I can remember when email was starting to gain traction. Elitist detractors eschewed the impersonal bits and bytes delivered over a wire. So much would be lost without a personal phone call, or handwritten note, they said.
The method of purchase or delivery, in my opinion, doesn't matter. The wonder of a novel lies within the pages itself. If a child is enjoying a book I don't care how it got to their hands.
The independent bookseller will always exist, although perhaps in smaller numbers, for those who want that experience. Society is benefitted as a whole by big-box retailers because it increases efficiency. Instead of driving down to that local bookshop, finding parking, walking through the store, and waiting in line, perhaps you could buy online, and use that time saved to read MORE books." - Arthur, New York, NY

Um, an unwillingness to adapt to technology is the problem here? Are you sure? You don't think that maybe, just maybe that could be a completely unrelated (albeit impressively condescending) distraction from the real issue? I don't think that anyone is criticizing Amazon for being an online retailer. Online and brick and mortar bookstores serve different purposes, and should be able to happily coexist. People are upset because Amazon is encouraging consumers to use traditional bookstores' resources without paying for them, then give their money to a competitor that didn't spend a dime on overhead. People are upset because Amazon did something that was blatantly unethical, not because they're a bunch of elitist snobs. (As for the emails vs. letters/phone calls line of reasoning, emails and letters are two completely separate entities that serve completely different functions--just like Amazon and traditional booksellers! I grew up with email and have acclimated to it one-hundred percent, and I still think that email lacks a personal touch that only proper letters can deliver.) True, online retailers are more efficient, and that is great! You have every right to do your shopping online, but to claim that "The independent bookseller will always exist" and that "Society is benefitted as a whole by big-box retailers" is woefully ignorant. And that whole using-the-time-you-save-to-read-more-books argument? Really?
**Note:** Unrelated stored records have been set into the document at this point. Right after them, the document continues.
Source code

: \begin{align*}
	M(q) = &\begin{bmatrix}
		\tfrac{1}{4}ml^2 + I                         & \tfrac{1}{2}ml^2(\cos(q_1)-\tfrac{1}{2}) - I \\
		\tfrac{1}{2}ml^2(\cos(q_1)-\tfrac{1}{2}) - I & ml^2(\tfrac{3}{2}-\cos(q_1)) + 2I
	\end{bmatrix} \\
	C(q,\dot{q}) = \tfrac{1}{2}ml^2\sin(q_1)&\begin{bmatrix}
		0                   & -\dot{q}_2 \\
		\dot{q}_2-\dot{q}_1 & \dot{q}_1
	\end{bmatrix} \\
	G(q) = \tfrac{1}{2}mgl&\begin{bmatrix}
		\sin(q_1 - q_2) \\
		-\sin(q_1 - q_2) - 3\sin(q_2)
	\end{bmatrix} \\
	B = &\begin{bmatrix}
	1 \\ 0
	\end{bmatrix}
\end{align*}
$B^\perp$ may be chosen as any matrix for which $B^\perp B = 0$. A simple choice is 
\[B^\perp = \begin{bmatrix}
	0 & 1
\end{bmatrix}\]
"Sorry Mr. Russo - you just don't get it. Many times buying a book at 17$ instead of 35$ is the difference between buying the book and not buying the book. Some people who read and care about books can not pay the higher price. So what if they will not have a bookseller to recommend books, they can always fall back on Dickens, Poe, Tolstoy or read the Book Review in the NYT.
Perhaps you and your Best-Seller friends are further out of touch than you realize." - Oliver, Chicago

Some people who read and care about books want recommendations beyond the classics and the New York Times Book Review. Perhaps, Oliver, you are further out of touch than you realize.

"So... bookstores to survive selling books more expensive, want to prevent consumers from obtaining information about where they can buy them cheaper. This is very interesting. It is the same tactic used by totalitarians governments: to suppress bad news, instead of trying correct the source of the problems, they blame and censor the messenger. At the end of course we all know that this type of approach is dead on arrival. Information is always good. Besides, why would you pay more for exactly the same product? The answer is that you wouldn't" - Western Iconoclast, San Francisco

The majority of this statement is so clearly idiotic that it doesn't bear comment, so I'm just going to jump to the end on this one. "Why would you pay more for exactly the same product?" the commenter asks. It's a fair question. You are not paying more for the same product in a brick and mortar, you are paying more for the product plus a small fraction of the overhead that goes in to providing you with a service many find valuable. If you don't value the service, that is completely fine. Just don't use it! Continue to shop on Amazon and enjoy. That is your right. You should not, however use the service--in this case, the knowledgeable staff, the warm place to hang out, and the ability to look through (and probably damage) a book before purchasing it--if you do not value it enough to pay for it. You wouldn't go into a restaurant, sit at a table, eat the free bread, and browse the menu, only to say "Ooh, an apple and brie sandwich! Never thought of that. Well, I'm off to go make it for cheaper at home."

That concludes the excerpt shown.